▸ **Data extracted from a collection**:
┏━━

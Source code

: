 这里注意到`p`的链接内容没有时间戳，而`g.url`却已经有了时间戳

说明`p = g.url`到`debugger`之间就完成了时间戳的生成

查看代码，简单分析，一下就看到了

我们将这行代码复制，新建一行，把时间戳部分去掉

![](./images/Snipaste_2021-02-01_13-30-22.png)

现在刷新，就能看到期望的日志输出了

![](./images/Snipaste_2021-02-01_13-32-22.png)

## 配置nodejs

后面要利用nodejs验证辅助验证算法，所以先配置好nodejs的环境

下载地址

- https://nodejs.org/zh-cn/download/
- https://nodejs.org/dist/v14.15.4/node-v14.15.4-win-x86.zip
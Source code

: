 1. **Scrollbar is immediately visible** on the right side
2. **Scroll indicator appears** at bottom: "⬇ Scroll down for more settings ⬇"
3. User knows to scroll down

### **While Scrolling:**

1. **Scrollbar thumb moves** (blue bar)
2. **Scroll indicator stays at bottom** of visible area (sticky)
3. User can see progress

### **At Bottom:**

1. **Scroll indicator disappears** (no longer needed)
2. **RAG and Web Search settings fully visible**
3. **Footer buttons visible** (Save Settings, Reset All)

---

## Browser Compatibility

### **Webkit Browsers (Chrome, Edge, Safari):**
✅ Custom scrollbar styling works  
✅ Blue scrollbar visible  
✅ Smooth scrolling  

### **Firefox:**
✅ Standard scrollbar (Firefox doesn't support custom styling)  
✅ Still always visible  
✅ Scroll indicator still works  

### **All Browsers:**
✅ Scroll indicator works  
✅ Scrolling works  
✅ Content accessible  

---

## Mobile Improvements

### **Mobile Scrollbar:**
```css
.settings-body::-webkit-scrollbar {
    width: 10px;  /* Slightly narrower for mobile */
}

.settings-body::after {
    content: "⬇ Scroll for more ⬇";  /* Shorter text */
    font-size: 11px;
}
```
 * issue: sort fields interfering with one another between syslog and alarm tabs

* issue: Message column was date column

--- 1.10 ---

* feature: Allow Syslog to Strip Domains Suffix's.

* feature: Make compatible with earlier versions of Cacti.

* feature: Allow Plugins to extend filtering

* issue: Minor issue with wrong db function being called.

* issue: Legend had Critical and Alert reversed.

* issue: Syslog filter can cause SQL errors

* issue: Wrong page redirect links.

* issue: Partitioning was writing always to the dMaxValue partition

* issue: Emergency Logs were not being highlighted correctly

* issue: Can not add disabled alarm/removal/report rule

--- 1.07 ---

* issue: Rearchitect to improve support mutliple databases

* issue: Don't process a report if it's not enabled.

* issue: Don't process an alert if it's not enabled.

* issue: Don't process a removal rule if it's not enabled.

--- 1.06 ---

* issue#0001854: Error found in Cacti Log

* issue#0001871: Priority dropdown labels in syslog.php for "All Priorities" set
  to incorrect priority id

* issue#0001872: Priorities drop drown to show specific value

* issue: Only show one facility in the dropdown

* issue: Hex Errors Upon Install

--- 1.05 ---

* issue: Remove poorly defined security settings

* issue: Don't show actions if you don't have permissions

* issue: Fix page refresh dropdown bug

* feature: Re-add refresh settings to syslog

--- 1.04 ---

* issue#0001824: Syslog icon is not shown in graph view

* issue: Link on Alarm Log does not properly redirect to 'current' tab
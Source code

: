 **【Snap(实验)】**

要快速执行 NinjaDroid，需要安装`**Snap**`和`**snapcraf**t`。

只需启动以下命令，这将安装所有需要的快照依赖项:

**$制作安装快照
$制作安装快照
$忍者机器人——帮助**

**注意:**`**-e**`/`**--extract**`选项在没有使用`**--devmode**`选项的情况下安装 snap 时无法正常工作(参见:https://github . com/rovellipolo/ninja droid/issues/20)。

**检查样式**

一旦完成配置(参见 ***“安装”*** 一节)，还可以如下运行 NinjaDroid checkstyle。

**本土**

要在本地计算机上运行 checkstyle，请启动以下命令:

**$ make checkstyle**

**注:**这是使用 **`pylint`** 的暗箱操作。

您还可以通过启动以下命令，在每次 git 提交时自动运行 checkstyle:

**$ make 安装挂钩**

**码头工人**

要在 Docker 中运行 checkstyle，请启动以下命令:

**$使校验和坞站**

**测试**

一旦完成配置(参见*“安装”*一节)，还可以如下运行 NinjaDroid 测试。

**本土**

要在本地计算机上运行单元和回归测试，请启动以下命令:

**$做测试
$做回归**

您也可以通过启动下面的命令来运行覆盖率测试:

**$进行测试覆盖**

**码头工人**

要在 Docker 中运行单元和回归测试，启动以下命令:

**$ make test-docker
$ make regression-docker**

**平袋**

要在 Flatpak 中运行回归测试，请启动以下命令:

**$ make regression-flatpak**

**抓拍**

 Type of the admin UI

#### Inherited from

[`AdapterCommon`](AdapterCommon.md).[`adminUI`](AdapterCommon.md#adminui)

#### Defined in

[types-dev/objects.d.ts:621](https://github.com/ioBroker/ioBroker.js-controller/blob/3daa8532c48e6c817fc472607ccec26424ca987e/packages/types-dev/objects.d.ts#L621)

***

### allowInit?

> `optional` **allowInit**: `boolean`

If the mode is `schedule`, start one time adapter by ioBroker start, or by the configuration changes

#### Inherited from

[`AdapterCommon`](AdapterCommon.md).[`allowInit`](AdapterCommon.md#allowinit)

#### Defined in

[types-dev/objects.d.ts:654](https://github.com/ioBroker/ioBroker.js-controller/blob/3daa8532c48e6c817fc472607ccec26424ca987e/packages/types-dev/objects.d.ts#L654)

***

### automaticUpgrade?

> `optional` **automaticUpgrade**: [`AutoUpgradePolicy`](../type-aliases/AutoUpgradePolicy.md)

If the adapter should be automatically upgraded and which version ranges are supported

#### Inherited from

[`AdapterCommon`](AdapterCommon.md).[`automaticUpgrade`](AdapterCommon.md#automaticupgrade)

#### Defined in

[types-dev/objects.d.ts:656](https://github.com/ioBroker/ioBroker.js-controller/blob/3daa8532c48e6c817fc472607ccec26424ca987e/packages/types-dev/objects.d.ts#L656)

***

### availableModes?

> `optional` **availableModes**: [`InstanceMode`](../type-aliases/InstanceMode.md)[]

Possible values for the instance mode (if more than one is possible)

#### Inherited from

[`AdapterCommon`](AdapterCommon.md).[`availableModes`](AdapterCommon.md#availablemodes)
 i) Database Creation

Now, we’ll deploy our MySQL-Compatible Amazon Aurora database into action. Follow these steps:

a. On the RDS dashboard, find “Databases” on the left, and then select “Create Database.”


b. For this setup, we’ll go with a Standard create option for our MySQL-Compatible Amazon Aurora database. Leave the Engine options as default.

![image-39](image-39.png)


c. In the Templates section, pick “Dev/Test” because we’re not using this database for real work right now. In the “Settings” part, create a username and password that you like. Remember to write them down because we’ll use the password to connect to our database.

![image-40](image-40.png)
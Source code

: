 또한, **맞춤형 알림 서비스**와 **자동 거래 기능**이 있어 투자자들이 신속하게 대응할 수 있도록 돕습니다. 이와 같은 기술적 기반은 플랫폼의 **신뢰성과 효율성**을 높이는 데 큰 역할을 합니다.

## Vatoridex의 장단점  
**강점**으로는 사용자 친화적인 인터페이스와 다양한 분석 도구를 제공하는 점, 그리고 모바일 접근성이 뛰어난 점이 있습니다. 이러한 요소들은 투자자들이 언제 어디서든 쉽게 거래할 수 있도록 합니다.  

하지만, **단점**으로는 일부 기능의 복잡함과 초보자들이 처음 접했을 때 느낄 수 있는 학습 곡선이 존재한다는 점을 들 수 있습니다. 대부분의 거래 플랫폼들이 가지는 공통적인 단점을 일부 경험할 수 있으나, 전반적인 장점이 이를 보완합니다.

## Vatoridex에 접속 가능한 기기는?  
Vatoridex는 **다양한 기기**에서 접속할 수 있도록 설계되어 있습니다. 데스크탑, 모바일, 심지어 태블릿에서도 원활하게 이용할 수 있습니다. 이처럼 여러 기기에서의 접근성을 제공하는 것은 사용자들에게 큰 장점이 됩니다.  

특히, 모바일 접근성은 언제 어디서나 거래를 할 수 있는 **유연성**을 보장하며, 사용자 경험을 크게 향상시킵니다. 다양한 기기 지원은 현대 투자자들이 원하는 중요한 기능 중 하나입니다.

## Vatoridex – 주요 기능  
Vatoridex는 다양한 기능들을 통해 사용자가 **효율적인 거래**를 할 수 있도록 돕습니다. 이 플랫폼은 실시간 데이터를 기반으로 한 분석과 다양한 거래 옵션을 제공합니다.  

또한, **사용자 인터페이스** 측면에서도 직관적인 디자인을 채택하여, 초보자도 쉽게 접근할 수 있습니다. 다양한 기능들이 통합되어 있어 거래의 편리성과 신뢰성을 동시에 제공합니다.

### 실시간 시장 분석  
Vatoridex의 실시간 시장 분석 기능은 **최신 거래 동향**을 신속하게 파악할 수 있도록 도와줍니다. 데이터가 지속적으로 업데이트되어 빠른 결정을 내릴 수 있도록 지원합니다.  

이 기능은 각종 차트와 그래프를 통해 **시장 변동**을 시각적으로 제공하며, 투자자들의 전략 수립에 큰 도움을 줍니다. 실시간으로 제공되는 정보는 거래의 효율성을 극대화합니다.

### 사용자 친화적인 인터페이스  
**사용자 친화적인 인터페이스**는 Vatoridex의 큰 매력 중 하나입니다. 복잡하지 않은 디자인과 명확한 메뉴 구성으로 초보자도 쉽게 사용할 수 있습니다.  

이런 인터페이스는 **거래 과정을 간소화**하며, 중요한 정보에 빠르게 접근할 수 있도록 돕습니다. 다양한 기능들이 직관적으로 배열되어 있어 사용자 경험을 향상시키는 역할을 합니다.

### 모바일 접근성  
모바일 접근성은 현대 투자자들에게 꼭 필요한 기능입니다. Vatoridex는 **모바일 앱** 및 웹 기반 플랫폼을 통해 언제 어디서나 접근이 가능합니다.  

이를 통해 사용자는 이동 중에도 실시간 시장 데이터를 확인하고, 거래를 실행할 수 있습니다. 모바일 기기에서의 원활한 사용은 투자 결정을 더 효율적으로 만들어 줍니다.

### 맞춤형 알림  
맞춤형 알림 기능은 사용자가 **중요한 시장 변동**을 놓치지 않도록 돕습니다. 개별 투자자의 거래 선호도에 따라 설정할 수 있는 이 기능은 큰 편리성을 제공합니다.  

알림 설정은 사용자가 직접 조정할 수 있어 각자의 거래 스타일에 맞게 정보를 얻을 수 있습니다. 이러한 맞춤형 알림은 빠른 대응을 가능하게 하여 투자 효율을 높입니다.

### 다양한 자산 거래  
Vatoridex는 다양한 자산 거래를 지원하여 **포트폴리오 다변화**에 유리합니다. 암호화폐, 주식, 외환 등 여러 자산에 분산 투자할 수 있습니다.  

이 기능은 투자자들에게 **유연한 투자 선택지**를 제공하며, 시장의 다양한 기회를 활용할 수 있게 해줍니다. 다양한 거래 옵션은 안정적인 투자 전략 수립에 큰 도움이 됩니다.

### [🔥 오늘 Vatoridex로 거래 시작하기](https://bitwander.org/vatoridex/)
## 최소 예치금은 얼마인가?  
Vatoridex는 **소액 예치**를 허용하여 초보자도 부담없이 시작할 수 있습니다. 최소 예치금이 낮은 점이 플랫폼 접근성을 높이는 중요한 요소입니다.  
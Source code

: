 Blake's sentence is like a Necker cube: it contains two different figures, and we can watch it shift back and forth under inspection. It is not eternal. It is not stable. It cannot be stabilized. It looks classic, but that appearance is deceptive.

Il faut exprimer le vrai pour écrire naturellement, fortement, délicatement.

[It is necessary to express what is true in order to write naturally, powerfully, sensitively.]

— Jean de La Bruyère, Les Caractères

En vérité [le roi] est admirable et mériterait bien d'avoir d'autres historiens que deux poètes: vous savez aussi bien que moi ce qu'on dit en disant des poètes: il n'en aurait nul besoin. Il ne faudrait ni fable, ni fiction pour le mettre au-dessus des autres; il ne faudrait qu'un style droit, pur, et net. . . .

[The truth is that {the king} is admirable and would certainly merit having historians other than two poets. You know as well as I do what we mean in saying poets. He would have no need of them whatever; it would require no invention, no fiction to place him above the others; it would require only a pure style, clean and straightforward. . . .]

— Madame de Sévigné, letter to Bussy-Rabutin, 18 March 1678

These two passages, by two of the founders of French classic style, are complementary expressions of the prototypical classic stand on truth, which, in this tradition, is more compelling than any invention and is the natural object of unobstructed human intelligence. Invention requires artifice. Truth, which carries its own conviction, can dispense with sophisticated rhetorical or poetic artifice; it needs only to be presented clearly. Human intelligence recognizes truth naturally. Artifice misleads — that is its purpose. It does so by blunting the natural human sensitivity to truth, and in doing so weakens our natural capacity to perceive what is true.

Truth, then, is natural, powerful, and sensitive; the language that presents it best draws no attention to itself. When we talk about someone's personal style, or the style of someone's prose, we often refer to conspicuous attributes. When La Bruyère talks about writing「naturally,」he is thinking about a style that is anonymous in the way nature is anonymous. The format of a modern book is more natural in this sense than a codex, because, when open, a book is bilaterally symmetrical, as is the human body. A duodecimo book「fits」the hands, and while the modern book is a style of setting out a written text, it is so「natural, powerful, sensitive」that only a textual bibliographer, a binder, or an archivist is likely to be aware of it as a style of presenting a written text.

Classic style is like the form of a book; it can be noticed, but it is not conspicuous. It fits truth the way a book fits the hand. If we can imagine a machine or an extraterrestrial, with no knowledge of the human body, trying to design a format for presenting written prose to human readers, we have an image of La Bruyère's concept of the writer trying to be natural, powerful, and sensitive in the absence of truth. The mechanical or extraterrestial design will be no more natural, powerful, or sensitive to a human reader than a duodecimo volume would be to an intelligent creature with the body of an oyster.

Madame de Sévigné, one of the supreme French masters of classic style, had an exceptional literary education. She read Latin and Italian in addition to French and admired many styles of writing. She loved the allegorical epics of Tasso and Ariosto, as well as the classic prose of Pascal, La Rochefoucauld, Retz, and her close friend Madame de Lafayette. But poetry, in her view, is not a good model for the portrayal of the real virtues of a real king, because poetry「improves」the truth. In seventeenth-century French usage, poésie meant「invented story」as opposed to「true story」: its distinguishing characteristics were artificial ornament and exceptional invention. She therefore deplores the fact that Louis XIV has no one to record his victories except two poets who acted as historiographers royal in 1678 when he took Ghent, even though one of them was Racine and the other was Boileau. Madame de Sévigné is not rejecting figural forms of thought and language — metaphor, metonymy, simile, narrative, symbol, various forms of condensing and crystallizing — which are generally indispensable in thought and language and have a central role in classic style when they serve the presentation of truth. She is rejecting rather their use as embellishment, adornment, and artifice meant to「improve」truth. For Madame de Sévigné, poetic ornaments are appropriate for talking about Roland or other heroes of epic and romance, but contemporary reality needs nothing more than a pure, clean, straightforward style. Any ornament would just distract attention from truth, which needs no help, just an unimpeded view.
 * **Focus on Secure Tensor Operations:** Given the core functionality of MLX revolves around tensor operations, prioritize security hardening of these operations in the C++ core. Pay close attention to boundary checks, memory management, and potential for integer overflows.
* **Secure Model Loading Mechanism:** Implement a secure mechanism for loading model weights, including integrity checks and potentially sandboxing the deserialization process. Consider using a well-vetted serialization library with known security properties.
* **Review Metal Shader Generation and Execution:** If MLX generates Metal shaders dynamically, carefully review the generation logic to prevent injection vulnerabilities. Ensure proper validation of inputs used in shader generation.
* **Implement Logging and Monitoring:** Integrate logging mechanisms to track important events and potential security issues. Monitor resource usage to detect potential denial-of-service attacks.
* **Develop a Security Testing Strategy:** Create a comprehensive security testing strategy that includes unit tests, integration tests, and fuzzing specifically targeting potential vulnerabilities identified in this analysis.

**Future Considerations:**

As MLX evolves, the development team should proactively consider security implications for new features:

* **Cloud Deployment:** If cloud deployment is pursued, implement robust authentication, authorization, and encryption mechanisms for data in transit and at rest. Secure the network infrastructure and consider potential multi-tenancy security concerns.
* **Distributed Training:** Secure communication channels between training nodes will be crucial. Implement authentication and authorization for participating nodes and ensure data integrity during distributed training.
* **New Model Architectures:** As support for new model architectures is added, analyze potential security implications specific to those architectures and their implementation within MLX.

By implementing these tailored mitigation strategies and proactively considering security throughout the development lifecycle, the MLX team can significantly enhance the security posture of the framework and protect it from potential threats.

┗━━

▸ **YOUR GOAL**: Above are records; repeat only the lines starting at the line with "### allowInit?" and ending at the line with "### availableModes?", exactly as they appear, both included.

▸ **RESULT FOR THIS TASK**:
### allowInit?

> `optional` **allowInit**: `boolean`

If the mode is `schedule`, start one time adapter by ioBroker start, or by the configuration changes

#### Inherited from

[`AdapterCommon`](AdapterCommon.md).[`allowInit`](AdapterCommon.md#allowinit)

#### Defined in

[types-dev/objects.d.ts:654](https://github.com/ioBroker/ioBroker.js-controller/blob/3daa8532c48e6c817fc472607ccec26424ca987e/packages/types-dev/objects.d.ts#L654)

***

### automaticUpgrade?

> `optional` **automaticUpgrade**: [`AutoUpgradePolicy`](../type-aliases/AutoUpgradePolicy.md)

If the adapter should be automatically upgraded and which version ranges are supported

#### Inherited from

[`AdapterCommon`](AdapterCommon.md).[`automaticUpgrade`](AdapterCommon.md#automaticupgrade)

#### Defined in

[types-dev/objects.d.ts:656](https://github.com/ioBroker/ioBroker.js-controller/blob/3daa8532c48e6c817fc472607ccec26424ca987e/packages/types-dev/objects.d.ts#L656)

***

### availableModes?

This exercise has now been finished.